Abstract

Sum of Absolute Difference (SAD) is a low complexity distortion metric widely employed in the mode decision stage of real-time video encoders. In H.264/AVC encoding, the state-of-the-art video coding standard, motion estimation responds for the most computational complexity, most of it coming from the SAD calculation for all the candidate blocks. Considering an H.264/AVC motion estimation hardware architecture [5], SAD calculation stands for 79% of total gate count. Therefore, focusing on SAD hardware design space exploration can result in important area, power and performance improvement of H.264/AVC ASIC video encoders, but such exploration were not investigated in previous works. Concerning this question, this work firstly presents a comparative analysis of nine hardware architecture alternatives for SAD calculation processing unit, varying the parallelism level (4, 8 and 16 samples in parallel) and the number of pipeline stages.

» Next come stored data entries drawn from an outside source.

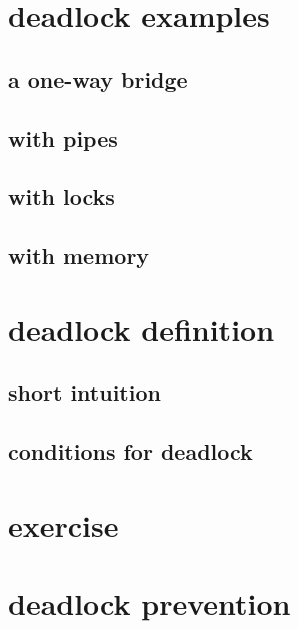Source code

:

\section{deadlock examples}

\subsection{a one-way bridge}


\subsection{with pipes}


\subsection{with locks}


\subsection{with memory}

 
\section{deadlock definition}

\subsection{short intuition}



\subsection{conditions for deadlock}



\section{exercise}



\section{deadlock prevention}

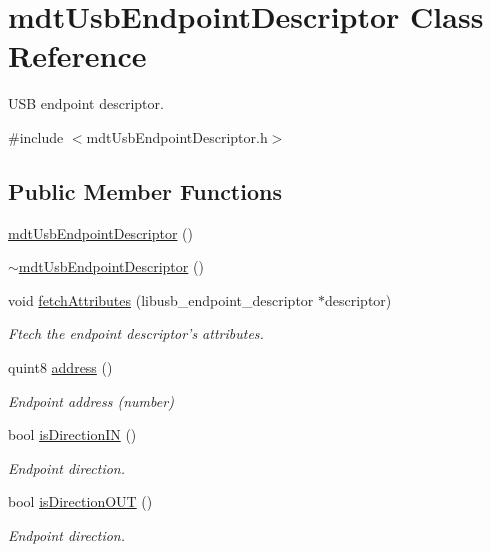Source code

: \hypertarget{classmdt_usb_endpoint_descriptor}{\section{mdt\-Usb\-Endpoint\-Descriptor Class Reference}
\label{classmdt_usb_endpoint_descriptor}
}


U\-S\-B endpoint descriptor.  




{\ttfamily \#include $<$mdt\-Usb\-Endpoint\-Descriptor.\-h$>$}

\subsection*{Public Member Functions}
\begin{DoxyCompactItemize}
\item 
\hyperlink{classmdt_usb_endpoint_descriptor_adf827037bb0a066e8eeabf9d96145e7f}{mdt\-Usb\-Endpoint\-Descriptor} ()
\item 
\hyperlink{classmdt_usb_endpoint_descriptor_a44cf8f039efd58015fca837f8bd8e59f}{$\sim$mdt\-Usb\-Endpoint\-Descriptor} ()
\item 
void \hyperlink{classmdt_usb_endpoint_descriptor_af001cef68ba1e177a63b1f9ba02ddc6c}{fetch\-Attributes} (libusb\-\_\-endpoint\-\_\-descriptor $\ast$descriptor)
\begin{DoxyCompactList}\small\item\em Ftech the endpoint descriptor's attributes. \end{DoxyCompactList}\item 
quint8 \hyperlink{classmdt_usb_endpoint_descriptor_a478bc4bdec482184c0fc9af3218afad9}{address} ()
\begin{DoxyCompactList}\small\item\em Endpoint address (number) \end{DoxyCompactList}\item 
bool \hyperlink{classmdt_usb_endpoint_descriptor_a8f6bc6b31b436f21c3ad34f909f35ccf}{is\-Direction\-I\-N} ()
\begin{DoxyCompactList}\small\item\em Endpoint direction. \end{DoxyCompactList}\item 
bool \hyperlink{classmdt_usb_endpoint_descriptor_ae45b2407d6f973c25ff0058eb941857a}{is\-Direction\-O\-U\-T} ()
\begin{DoxyCompactList}\small\item\em Endpoint direction. \end{DoxyCompactList}\item 

\end{DoxyCompactItemize}
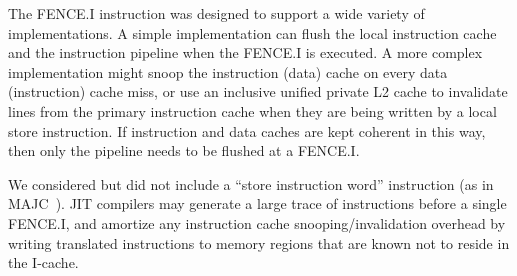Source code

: \begin{commentary}
The FENCE.I instruction was designed to support a wide variety of
implementations.  A simple implementation can flush the local
instruction cache and the instruction pipeline when the FENCE.I is
executed.  A more complex implementation might snoop the instruction
(data) cache on every data (instruction) cache miss, or use an
inclusive unified private L2 cache to invalidate lines from the
primary instruction cache when they are being written by a local store
instruction.  If instruction and data caches are kept coherent in this
way, then only the pipeline needs to be flushed at a FENCE.I.

We considered but did not include a ``store instruction word''
instruction (as in MAJC~\cite{majc}).  JIT compilers may generate a
large trace of instructions before a single FENCE.I, and amortize any
instruction cache snooping/invalidation overhead by writing translated
instructions to memory regions that are known not to reside in the
I-cache.
\end{commentary}
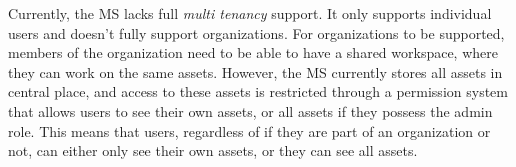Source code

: 

Currently, the MS lacks full \textit{multi tenancy} support.
It only supports individual users and doesn't fully support organizations.
For organizations to be supported, members of the organization need to be able to have a
shared workspace, where they can work on the same assets.
However, the MS currently stores all assets in central place,
and access to these assets is restricted through a permission system that allows users to see
their own assets, or all assets if they possess the admin role.
This means that users, regardless of if they are part of an organization or not,
can either only see their own assets,  or they can see all assets.




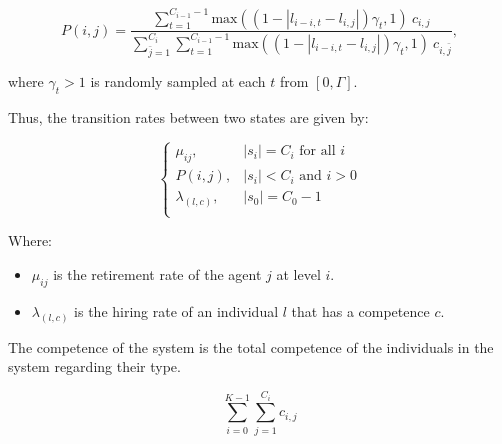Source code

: \documentclass{article}
\begin{document}
\begin{equation}
    P(i, j) =
    \frac{
    \displaystyle \sum_{t = 1} ^ {C_{i -1} - 1} \text{max}((1 - |l_{i-i, t} - l_{i, j}|) \gamma_t, 1) \ c_{i, j}}
    {
    \displaystyle \sum_{\bar{j}=1}^{C_i} \sum_{t = 1} ^ {C_{i -1} - 1} \text{max}((1 - |l_{i-i, t} - l_{i, j}|) \gamma_t, 1) \ c_{i, \bar{j}}
    },
\end{equation}

where \(\gamma_{t} > 1\) is randomly sampled at each \(t\) from \([0, \Gamma]\).

Thus, the transition rates between two states are given by:

\begin{equation}\label{eqn:transition_rates}
        \begin{cases}
            \mu_{ij},& |s_i| = C_i\text{ for all }i\\
            P(i, j), & |s_i| < C_{i} \text{ and }i > 0\\
           \lambda_{(l, c)},& |s_{0}| = C_0 - 1\\
        \end{cases}
\end{equation}

Where:

\begin{itemize}
    \item \(\mu_{ij}\) is the retirement rate of the agent \(j\) at level
        \(i\).
    \item \(\lambda_{(l, c)}\) is the hiring rate of an individual \(l\) that has
    a competence \(c\).
\end{itemize}

The competence of the system is the total competence of the individuals in the
system regarding their type.

\begin{equation}\label{eqn:state_space}
    \sum_{i = 0} ^ {K - 1} \sum_{j=1} ^ {C_i} c_{i, j}
\end{equation}
\end{document}
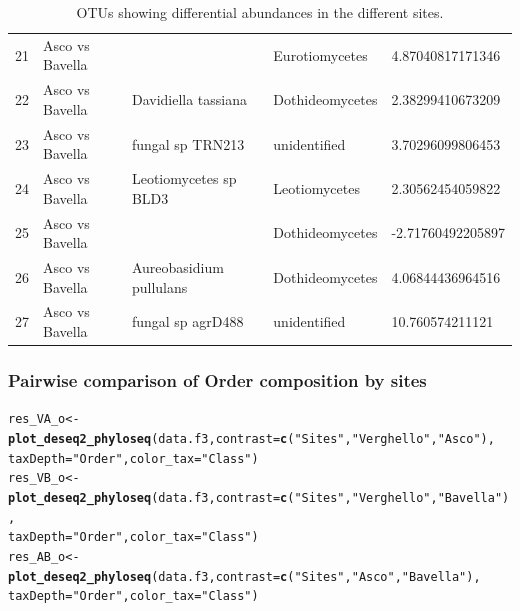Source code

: \documentclass[12pt]{article}\usepackage[]{graphicx}\usepackage[]{color}
\makeatletter
\newcommand{\hlstr}[1]{\textcolor[rgb]{0.192,0.494,0.8}{#1}}%
\newcommand{\hlstd}[1]{\textcolor[rgb]{0.345,0.345,0.345}{#1}}%
\newcommand{\hlkwb}[1]{\textcolor[rgb]{0.69,0.353,0.396}{#1}}%
\newcommand{\hlkwc}[1]{\textcolor[rgb]{0.333,0.667,0.333}{#1}}%
\newcommand{\hlkwd}[1]{\textcolor[rgb]{0.737,0.353,0.396}{\textbf{#1}}}%
\newenvironment{kframe}{%
 \def\at@end@of@kframe{}%
 \ifinner\ifhmode%
  \def\at@end@of@kframe{\end{minipage}}%
  \begin{minipage}{\columnwidth}%
 \fi\fi%
 \def\FrameCommand##1{\hskip\@totalleftmargin \hskip-\fboxsep
 \colorbox{shadecolor}{##1}\hskip-\fboxsep
     \hskip-\linewidth \hskip-\@totalleftmargin \hskip\columnwidth}%
 \MakeFramed {\advance\hsize-\width
   \@totalleftmargin\z@ \linewidth\hsize
   \@setminipage}}%
 {\par\unskip\endMakeFramed%
 \at@end@of@kframe}
\newenvironment{knitrout}{}{} %
\numberwithin{figure}{section}
\makeatother
\begin{document}
\begin{table}[ht]
\begin{tabular}{lllll}
  21 & Asco vs Bavella &  & Eurotiomycetes & 4.87040817171346 \\ 
  22 & Asco vs Bavella & Davidiella tassiana & Dothideomycetes & 2.38299410673209 \\ 
  23 & Asco vs Bavella & fungal sp TRN213 & unidentified & 3.70296099806453 \\ 
  24 & Asco vs Bavella & Leotiomycetes sp BLD3 & Leotiomycetes & 2.30562454059822 \\ 
  25 & Asco vs Bavella &  & Dothideomycetes & -2.71760492205897 \\ 
  26 & Asco vs Bavella & Aureobasidium pullulans & Dothideomycetes & 4.06844436964516 \\ 
  27 & Asco vs Bavella & fungal sp agrD488 & unidentified & 10.760574211121 \\ 
   \hline
\end{tabular}
\endgroup
\caption{OTUs showing differential abundances in the different sites.} 
\end{table}


    \subsubsection{Pairwise comparison of Order composition by sites}

\begin{knitrout}\small
{}\color{fgcolor}\begin{kframe}
\begin{alltt}
\hlstd{res_VA_o} \hlkwb{<-} \hlkwd{plot_deseq2_phyloseq}\hlstd{(data.f3,} \hlkwc{contrast} \hlstd{=} \hlkwd{c}\hlstd{(}\hlstr{"Sites"}\hlstd{,} \hlstr{"Verghello"}\hlstd{,} \hlstr{"Asco"}\hlstd{),}
                               \hlkwc{taxDepth} \hlstd{=} \hlstr{"Order"}\hlstd{,} \hlkwc{color_tax} \hlstd{=} \hlstr{"Class"}\hlstd{)}
\hlstd{res_VB_o} \hlkwb{<-} \hlkwd{plot_deseq2_phyloseq}\hlstd{(data.f3,} \hlkwc{contrast} \hlstd{=} \hlkwd{c}\hlstd{(}\hlstr{"Sites"}\hlstd{,} \hlstr{"Verghello"}\hlstd{,} \hlstr{"Bavella"}\hlstd{),}
                               \hlkwc{taxDepth} \hlstd{=} \hlstr{"Order"}\hlstd{,} \hlkwc{color_tax} \hlstd{=} \hlstr{"Class"}\hlstd{)}
\hlstd{res_AB_o} \hlkwb{<-} \hlkwd{plot_deseq2_phyloseq}\hlstd{(data.f3,} \hlkwc{contrast} \hlstd{=} \hlkwd{c}\hlstd{(}\hlstr{"Sites"}\hlstd{,} \hlstr{"Asco"}\hlstd{,} \hlstr{"Bavella"}\hlstd{),}
                               \hlkwc{taxDepth} \hlstd{=} \hlstr{"Order"}\hlstd{,} \hlkwc{color_tax} \hlstd{=} \hlstr{"Class"}\hlstd{)}
\end{alltt}
\end{kframe}
\end{knitrout}
\end{document}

The comparison is presented in terms of total gate count, processing cycles, throughput, power and energy consumption. Results shown that fewer stage pipeline versions achieved fewer energy consumption and higher throughput (operating at a restricted clock frequency) when compared with deeper pipeline versions. These analyses are useful to select the best SAD architectural alternative to fit each application requirement, from low-power mobile to high resolution H.264/AVC on-chip video encoder.